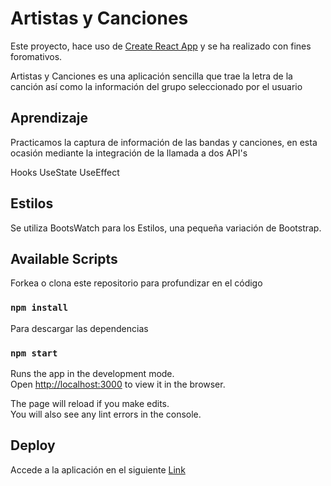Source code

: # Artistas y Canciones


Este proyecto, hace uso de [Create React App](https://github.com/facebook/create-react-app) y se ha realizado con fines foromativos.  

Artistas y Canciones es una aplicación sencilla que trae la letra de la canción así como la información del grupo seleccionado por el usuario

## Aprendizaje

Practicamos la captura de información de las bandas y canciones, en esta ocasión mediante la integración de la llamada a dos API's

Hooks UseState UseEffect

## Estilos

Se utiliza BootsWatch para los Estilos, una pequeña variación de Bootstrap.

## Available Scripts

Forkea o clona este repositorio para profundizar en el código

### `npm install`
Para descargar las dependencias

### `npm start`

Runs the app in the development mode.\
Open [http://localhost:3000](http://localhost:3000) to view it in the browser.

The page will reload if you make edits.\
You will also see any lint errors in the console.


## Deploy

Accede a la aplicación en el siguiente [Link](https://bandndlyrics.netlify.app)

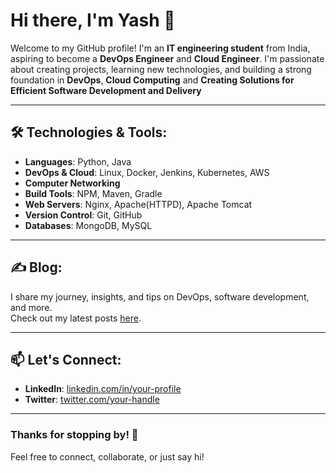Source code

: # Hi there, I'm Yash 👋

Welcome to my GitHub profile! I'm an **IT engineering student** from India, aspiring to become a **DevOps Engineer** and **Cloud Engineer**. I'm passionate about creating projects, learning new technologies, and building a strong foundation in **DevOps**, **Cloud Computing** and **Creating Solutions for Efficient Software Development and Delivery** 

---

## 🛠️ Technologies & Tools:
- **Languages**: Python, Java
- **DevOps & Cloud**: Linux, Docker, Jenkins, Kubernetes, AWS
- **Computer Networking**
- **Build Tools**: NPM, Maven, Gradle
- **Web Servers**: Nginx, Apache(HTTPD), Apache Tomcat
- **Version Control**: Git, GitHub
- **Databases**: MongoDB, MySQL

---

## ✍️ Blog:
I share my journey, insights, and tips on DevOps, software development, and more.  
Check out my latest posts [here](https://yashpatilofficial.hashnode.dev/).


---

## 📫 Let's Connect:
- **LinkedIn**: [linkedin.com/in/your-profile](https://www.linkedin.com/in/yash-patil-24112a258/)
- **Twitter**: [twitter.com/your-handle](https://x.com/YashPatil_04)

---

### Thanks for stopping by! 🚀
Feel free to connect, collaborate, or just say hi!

★ ★ ★

What you have to do = Copy every record verbatim while leaving each picture out.

Answer area =
Source code

: # Artistas y Canciones


Este proyecto, hace uso de [Create React App](https://github.com/facebook/create-react-app) y se ha realizado con fines foromativos.  

Artistas y Canciones es una aplicación sencilla que trae la letra de la canción así como la información del grupo seleccionado por el usuario

## Aprendizaje

Practicamos la captura de información de las bandas y canciones, en esta ocasión mediante la integración de la llamada a dos API's

Hooks UseState UseEffect

## Estilos

Se utiliza BootsWatch para los Estilos, una pequeña variación de Bootstrap.

## Available Scripts

Forkea o clona este repositorio para profundizar en el código

### `npm install`
Para descargar las dependencias

### `npm start`

Runs the app in the development mode.\
Open [http://localhost:3000](http://localhost:3000) to view it in the browser.

The page will reload if you make edits.\
You will also see any lint errors in the console.


## Deploy

Accede a la aplicación en el siguiente [Link](https://bandndlyrics.netlify.app)

Source code

: # Hi there, I'm Yash 👋

Welcome to my GitHub profile! I'm an **IT engineering student** from India, aspiring to become a **DevOps Engineer** and **Cloud Engineer**. I'm passionate about creating projects, learning new technologies, and building a strong foundation in **DevOps**, **Cloud Computing** and **Creating Solutions for Efficient Software Development and Delivery** 

---

## 🛠️ Technologies & Tools:
- **Languages**: Python, Java
- **DevOps & Cloud**: Linux, Docker, Jenkins, Kubernetes, AWS
- **Computer Networking**
- **Build Tools**: NPM, Maven, Gradle
- **Web Servers**: Nginx, Apache(HTTPD), Apache Tomcat
- **Version Control**: Git, GitHub
- **Databases**: MongoDB, MySQL

---

## ✍️ Blog:
I share my journey, insights, and tips on DevOps, software development, and more.  
Check out my latest posts [here](https://yashpatilofficial.hashnode.dev/).


---

## 📫 Let's Connect:
- **LinkedIn**: [linkedin.com/in/your-profile](https://www.linkedin.com/in/yash-patil-24112a258/)
- **Twitter**: [twitter.com/your-handle](https://x.com/YashPatil_04)

---

### Thanks for stopping by! 🚀
Feel free to connect, collaborate, or just say hi!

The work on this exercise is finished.